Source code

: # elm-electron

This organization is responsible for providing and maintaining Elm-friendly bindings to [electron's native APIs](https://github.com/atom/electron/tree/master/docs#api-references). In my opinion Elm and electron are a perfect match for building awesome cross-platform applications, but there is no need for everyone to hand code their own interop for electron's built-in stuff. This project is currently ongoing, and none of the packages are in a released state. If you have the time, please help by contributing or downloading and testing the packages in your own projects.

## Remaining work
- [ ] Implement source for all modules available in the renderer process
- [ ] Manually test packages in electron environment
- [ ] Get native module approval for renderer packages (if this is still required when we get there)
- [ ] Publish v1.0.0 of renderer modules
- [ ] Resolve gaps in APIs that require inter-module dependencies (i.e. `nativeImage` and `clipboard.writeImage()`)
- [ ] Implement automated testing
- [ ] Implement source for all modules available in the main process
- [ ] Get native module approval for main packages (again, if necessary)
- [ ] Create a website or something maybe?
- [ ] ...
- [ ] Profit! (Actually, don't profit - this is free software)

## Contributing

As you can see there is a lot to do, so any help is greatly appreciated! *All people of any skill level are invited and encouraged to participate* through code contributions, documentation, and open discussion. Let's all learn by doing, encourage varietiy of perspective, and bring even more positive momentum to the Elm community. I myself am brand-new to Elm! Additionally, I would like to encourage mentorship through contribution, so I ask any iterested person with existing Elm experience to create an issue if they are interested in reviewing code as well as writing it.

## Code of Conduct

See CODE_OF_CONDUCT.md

* * *

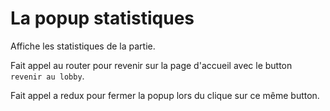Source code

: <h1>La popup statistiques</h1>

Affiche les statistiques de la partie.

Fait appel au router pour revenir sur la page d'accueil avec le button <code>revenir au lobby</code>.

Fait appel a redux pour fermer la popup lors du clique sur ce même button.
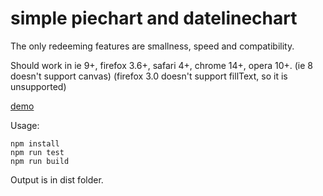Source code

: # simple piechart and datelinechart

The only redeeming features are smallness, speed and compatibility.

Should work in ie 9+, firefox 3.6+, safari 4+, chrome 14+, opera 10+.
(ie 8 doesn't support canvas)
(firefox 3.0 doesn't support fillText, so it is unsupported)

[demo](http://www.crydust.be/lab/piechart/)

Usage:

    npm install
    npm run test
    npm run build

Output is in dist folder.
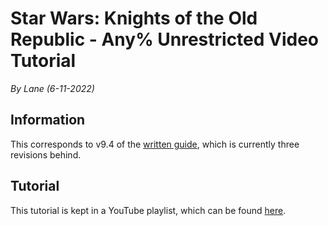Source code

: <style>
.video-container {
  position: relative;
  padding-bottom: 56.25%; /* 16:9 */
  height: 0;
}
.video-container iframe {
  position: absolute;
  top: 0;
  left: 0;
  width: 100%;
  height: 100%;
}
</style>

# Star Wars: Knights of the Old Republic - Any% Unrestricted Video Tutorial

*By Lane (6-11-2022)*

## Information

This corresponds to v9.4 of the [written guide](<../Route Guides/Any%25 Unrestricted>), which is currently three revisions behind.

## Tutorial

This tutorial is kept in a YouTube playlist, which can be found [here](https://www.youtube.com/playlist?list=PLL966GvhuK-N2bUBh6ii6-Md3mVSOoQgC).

...

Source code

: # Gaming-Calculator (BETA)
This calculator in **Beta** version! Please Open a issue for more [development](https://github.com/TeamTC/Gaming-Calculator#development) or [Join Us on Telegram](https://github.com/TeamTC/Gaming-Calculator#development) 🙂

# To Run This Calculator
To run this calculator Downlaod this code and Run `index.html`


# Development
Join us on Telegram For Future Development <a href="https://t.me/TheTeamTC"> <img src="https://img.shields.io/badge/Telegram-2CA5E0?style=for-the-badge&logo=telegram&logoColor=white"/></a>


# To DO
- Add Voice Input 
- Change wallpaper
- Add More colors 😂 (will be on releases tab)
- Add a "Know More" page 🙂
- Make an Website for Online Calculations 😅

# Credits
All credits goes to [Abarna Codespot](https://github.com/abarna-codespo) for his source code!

**What this task involves**
Among the lines of the material above, find those with the word "which". Copy each one.

**Task result**
This corresponds to v9.4 of the [written guide](<../Route Guides/Any%25 Unrestricted>), which is currently three revisions behind.
This tutorial is kept in a YouTube playlist, which can be found [here](https://www.youtube.com/playlist?list=PLL966GvhuK-N2bUBh6ii6-Md3mVSOoQgC).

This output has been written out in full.